Aims. We have initiated a synoptic program, carried out at the Istituto Ricerche Solari Locarno (IRSOL), to investigate both turbulent, mixed-polarity magnetic fields and nearly horizontal, directed fields and their variation with the solar cycle.

Methods. Through spectropolarimetric observations we monitor linear and circular polarization at the solar limb (5″ on the disk) at five positional angles (N, NW, S, SW, W) with the sensitivity of  ~10^-5. In addition, we analyzed measurements taken at different limb distances. We measure signatures in the 5141 Å region including two C₂ triplets and three Fe i lines. Linear polarization in these lines arises from scattering and can be modified via the Hanle effect in the presence of turbulent magnetic fields. Through the application of the differential Hanle effect to the C₂R-triplet line ratios and the use of a simplified line formation model, we are able to infer a strength of turbulent magnetic fields while using the P-triplet to further restrict it. A Zeeman analysis of Fe i Stokes V/I is used to evaluate flux densities of horizontally directed fields.

Results. We conclude that weak fields were evenly distributed over the Sun during this solar minimum. The turbulent field strength was at least 4.7  ±  0.2 G, and it did not vary during the last two years. This result was complemented with earlier, mainly unpublished measurements in the same region, which extend our set to nearly one decade. A statistical analysis of these all data suggests that there could be a very small variation of the turbulent field strength (3σ-limit) since the solar maximum in 2000. The Zeeman analysis of Fe i Stokes V/I reveals weak horizontal flux densities of 3–8 G.
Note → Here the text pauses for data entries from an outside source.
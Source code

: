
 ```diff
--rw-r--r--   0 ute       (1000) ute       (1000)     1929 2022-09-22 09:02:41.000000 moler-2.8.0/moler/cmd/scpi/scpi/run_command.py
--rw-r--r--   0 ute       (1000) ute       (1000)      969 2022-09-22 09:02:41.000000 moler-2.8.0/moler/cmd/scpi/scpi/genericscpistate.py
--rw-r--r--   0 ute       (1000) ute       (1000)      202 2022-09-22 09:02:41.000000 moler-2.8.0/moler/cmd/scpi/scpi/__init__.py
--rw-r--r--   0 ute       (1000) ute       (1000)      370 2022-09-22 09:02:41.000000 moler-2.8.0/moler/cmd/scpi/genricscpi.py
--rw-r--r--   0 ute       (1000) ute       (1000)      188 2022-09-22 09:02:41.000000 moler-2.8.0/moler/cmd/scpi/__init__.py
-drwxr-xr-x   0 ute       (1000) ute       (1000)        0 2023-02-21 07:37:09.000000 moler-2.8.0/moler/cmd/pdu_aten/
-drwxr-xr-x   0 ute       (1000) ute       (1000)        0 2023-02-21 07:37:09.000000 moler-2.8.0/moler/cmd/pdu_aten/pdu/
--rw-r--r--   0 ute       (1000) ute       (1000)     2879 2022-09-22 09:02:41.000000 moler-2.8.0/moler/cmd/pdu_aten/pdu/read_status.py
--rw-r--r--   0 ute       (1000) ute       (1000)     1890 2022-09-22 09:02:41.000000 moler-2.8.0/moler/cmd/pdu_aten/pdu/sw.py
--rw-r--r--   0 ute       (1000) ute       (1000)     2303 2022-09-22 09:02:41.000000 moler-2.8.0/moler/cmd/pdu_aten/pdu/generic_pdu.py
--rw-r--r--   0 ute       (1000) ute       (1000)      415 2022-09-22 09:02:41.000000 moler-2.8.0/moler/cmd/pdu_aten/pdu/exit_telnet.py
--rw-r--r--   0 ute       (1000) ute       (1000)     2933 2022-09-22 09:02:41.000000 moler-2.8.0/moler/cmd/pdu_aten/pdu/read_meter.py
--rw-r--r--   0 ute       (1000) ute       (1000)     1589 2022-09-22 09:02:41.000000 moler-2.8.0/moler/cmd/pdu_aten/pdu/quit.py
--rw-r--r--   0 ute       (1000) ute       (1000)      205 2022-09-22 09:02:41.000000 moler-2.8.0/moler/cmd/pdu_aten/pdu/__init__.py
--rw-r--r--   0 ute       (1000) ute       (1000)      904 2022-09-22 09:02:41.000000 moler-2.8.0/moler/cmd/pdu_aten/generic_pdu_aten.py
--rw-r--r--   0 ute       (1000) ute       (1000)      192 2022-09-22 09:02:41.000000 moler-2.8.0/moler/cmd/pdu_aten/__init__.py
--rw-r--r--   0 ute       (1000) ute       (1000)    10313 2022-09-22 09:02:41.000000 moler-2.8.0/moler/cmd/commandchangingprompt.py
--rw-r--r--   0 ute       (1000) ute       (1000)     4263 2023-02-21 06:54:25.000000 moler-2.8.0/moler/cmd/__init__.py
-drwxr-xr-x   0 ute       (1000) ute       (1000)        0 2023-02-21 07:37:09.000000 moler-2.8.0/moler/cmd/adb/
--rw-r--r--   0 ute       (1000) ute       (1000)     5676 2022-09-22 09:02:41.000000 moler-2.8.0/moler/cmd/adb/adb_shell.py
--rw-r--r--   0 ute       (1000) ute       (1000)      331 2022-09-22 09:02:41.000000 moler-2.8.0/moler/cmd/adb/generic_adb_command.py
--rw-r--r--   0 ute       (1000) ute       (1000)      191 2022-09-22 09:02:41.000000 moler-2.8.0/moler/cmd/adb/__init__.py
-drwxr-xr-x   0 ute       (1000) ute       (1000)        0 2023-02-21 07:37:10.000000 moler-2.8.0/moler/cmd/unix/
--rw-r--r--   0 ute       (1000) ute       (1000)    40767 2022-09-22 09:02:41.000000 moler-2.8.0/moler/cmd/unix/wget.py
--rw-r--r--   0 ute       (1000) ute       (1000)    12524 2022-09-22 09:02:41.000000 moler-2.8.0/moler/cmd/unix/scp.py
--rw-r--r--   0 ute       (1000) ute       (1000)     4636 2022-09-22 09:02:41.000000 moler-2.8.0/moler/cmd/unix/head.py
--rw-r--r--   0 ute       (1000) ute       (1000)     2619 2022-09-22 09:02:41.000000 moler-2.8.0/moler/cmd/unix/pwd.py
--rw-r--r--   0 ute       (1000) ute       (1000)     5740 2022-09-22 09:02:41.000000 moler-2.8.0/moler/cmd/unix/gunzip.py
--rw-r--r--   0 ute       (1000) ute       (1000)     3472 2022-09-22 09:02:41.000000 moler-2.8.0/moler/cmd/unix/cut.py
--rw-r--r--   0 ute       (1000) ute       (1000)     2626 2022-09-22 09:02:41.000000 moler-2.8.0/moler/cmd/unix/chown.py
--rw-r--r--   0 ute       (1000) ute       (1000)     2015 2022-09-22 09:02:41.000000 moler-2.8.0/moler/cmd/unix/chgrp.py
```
Conclusions. Our results demonstrate the potential of long-term observations of small-scale magnetic fields, which may vary with the solar cycle in both mean strength and spatial distribution. This provides important constraints on the energy budget of the solar cycle. Extending this synoptic program to many spectral lines would provide a sample of heights in the solar atmosphere.